CSS (Cascading Style Sheets)
CSS is a little trickier, mainly because there are SO MANY THINGS and you have to think about accessibility and responsiveness (i.e how a screen-reader will understand your code and what it will look like on desktop and mobile devices - this requires the use of @media queries, which I’ve grown to really like because it is SO satisfying when they work properly).
Potentially one of the biggest challenges I found in CSS was positioning things evenly. When you start fiddling about with margins and padding, and forgetting what you’ve fiddled with, you start seeing issues arising on the page: maybe it’s an <h2> that just won’t align with the image underneath; or maybe it’s a <nav> bar that is squishing all the menu items too close together, and pushing them all a little off-centre.
Now, I’m mildly neurotic when it comes to visuals. I’m trained in visual analysis and I’ve spent the best part of the last decade explaining the composition of paintings and other images - why they have a central focal point, or why they don’t etc. etc. Positioning stuff correctly and with meaning is important to me.
So I became particularly enamoured with flexbox and CSS grid (and not just because I enjoyed playing Flexbox Froggy and Grid Garden).
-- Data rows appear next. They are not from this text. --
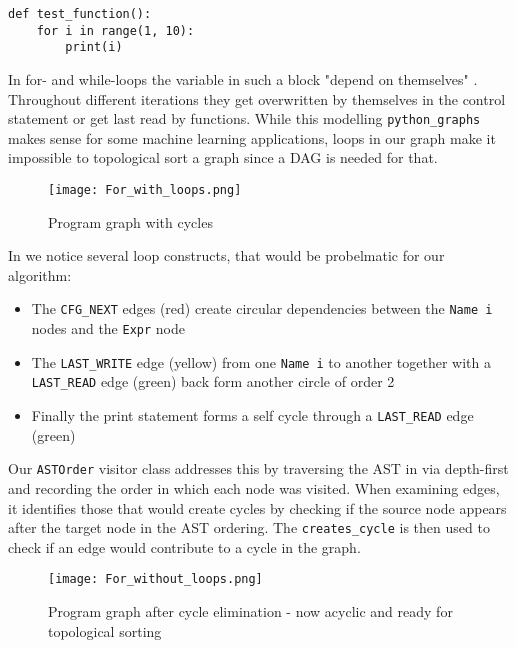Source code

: \documentclass[%
thesis=student,%
coverpage=false,%
titlepage=false,%
headmarks=true, %
english,%
font=libertine, %
math=newpxtx, %
BCOR=5mm,%
coverBCOR=11mm%
]{tum-templates/book/tumbook}
\begin{document}
\begin{lstlisting}[style=pythonstyle, caption={Python for-loop iterating from 1 to 10 and printing each value. This seemingly simple construct creates cycles in the dependency graph because the loop variable \texttt{i} depends on itself across iterations, requiring special handling in our graph construction.}]
def test_function():
    for i in range(1, 10):
        print(i)
\end{lstlisting}


In for- and while-loops the variable in such a block "depend on themselves" . Throughout different iterations they get overwritten by themselves in the control statement or get last read by functions. While this modelling \texttt{python\_graphs} makes sense for some machine learning applications, loops in our graph make it impossible to topological sort a graph since a DAG is needed for that. 

\begin{figure}[htbp]
    \centering
    \texttt{[image: For\_with\_loops.png]}
    \caption{Program graph with cycles}
    \label{fig:For_with_loops}
\end{figure}


In  we notice several loop constructs, that would be probelmatic for our algorithm:
\begin{itemize}
    \item The \texttt{CFG\_NEXT} edges (red) create circular dependencies between the \texttt{Name i} nodes and the \texttt{Expr} node
    \item The \texttt{LAST\_WRITE} edge (yellow) from one \texttt{Name i} to another together with a \texttt{LAST\_READ} edge (green) back form another circle of order 2
    \item Finally the print statement forms a self cycle through a \texttt{LAST\_READ} edge (green)
\end{itemize}

Our \texttt{ASTOrder} visitor class addresses this by traversing the AST in via depth-first and recording the order in which each node was visited. When examining edges, it identifies those that would create cycles by checking if the source node appears after the target node in the AST ordering. The \texttt{creates\_cycle} is then used to check if an edge would contribute to a cycle in the graph.

\begin{figure}[htbp]
    \centering
    \texttt{[image: For\_without\_loops.png]}
    \caption{Program graph after cycle elimination - now acyclic and ready for topological sorting}
    \label{fig:For_without_loops}
\end{figure}
\end{document}

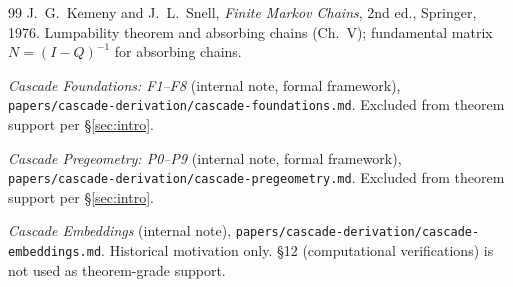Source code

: \documentclass[11pt, a4paper]{amsart}
\theoremstyle{definition}
\begin{document}
\begin{thebibliography}{99}
J.~G.~Kemeny and J.~L.~Snell, \emph{Finite Markov Chains}, 2nd
ed., Springer, 1976. Lumpability theorem and absorbing chains
(Ch.~V); fundamental matrix $N = (I - Q)^{-1}$ for absorbing
chains.

\emph{Cascade Foundations: F1--F8} (internal note, formal
framework), \texttt{papers/cascade-derivation/cascade-foundations.md}.
Excluded from theorem support per \S\ref{sec:intro}.

\emph{Cascade Pregeometry: P0--P9} (internal note, formal
framework), \texttt{papers/cascade-derivation/cascade-pregeometry.md}.
Excluded from theorem support per \S\ref{sec:intro}.

\emph{Cascade Embeddings} (internal note),
\texttt{papers/cascade-derivation/cascade-embeddings.md}.
Historical motivation only. \S 12 (computational verifications)
is not used as theorem-grade support.

\end{thebibliography}
\end{document}
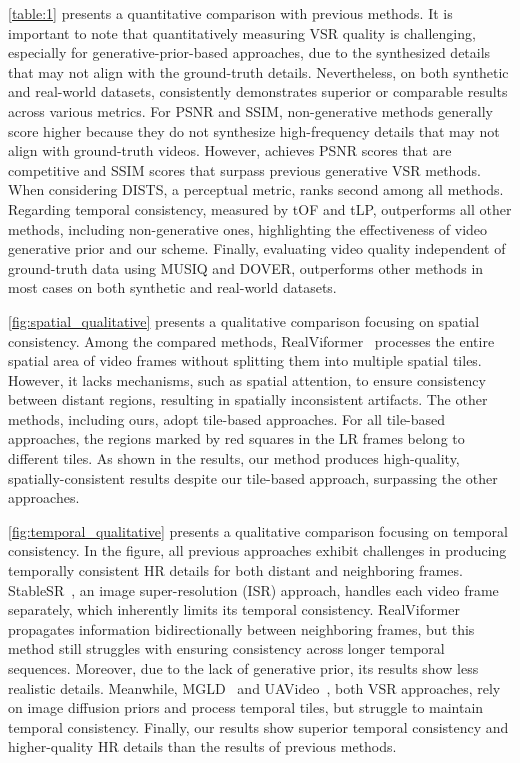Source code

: \cref{table:1} presents a quantitative comparison with previous methods. It is important to note that quantitatively measuring VSR quality is challenging, especially for generative-prior-based approaches, due to the synthesized details that may not align with the ground-truth details. Nevertheless, on both synthetic and real-world datasets, \ours{} consistently demonstrates superior or comparable results across various metrics. For PSNR and SSIM, non-generative methods generally score higher because they do not synthesize high-frequency details that may not align with ground-truth videos. However, \ours{} achieves PSNR scores that are competitive and SSIM scores that surpass previous generative VSR methods. When considering DISTS, a perceptual metric, \ours{} ranks second among all methods. Regarding temporal consistency, measured by tOF and tLP, \ours{} outperforms all other methods, including non-generative ones, highlighting the effectiveness of video generative prior and our {\tfiabb} scheme. Finally, evaluating video quality independent of ground-truth data using MUSIQ and DOVER, \ours{} outperforms other methods in most cases on both synthetic and real-world datasets.

\cref{fig:spatial_qualitative} presents a qualitative comparison focusing on spatial consistency. 
Among the compared methods, RealViformer~\cite{realviformer} processes the entire spatial area of video frames without splitting them into multiple spatial tiles. However, it lacks mechanisms, such as spatial attention, to ensure consistency between distant regions, resulting in spatially inconsistent artifacts. The other methods, including ours, adopt tile-based approaches. 
For all tile-based approaches, the regions marked by red squares in the LR frames belong to different tiles.
As shown in the results, our method produces high-quality, spatially-consistent results despite our tile-based approach, surpassing the other approaches.

\cref{fig:temporal_qualitative} presents a qualitative comparison focusing on temporal consistency. In the figure, all previous approaches exhibit challenges in producing temporally consistent HR details for both distant and neighboring frames. StableSR~\cite{stablesr}, an image super-resolution (ISR) approach, handles each video frame separately, which inherently limits its temporal consistency.
RealViformer~\cite{realviformer} propagates information bidirectionally between neighboring frames, but this method still struggles with ensuring consistency across longer temporal sequences.
Moreover, due to the lack of generative prior, its results show less realistic details.
Meanwhile, MGLD~\cite{yang2023mgldvsr} and UAVideo~\cite{zhou2024upscaleavideo}, both VSR approaches, rely on image diffusion priors and process temporal tiles, but struggle to maintain temporal consistency.
Finally, our results show superior temporal consistency and higher-quality HR details than the results of previous methods.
These do a large percentage of the positioning legwork for you and I found myself using them a lot for the project work that we did in the second week.
Some excellent resources for these can be found here:
https://css-tricks.com/snippets/css/a-guide-to-flexbox/
https://css-tricks.com/snippets/css/complete-guide-grid/
Week 2: More CSS and SASS
In week 2 we worked on a sample project.
The brief was to practice our HTML and CSS skills by building a pretend portfolio site for a commercial photographer. Our teacher this week was Ruth, who was also super cool and put us all at ease instantly.
The project consisted of a home page with a grid of featured photos and a nav that turned into a burger menu when reduced to a small screen. We also had to create a gallery page, a blog page (and a sample page for one blog post) and a contact page (to practice HTML forms). 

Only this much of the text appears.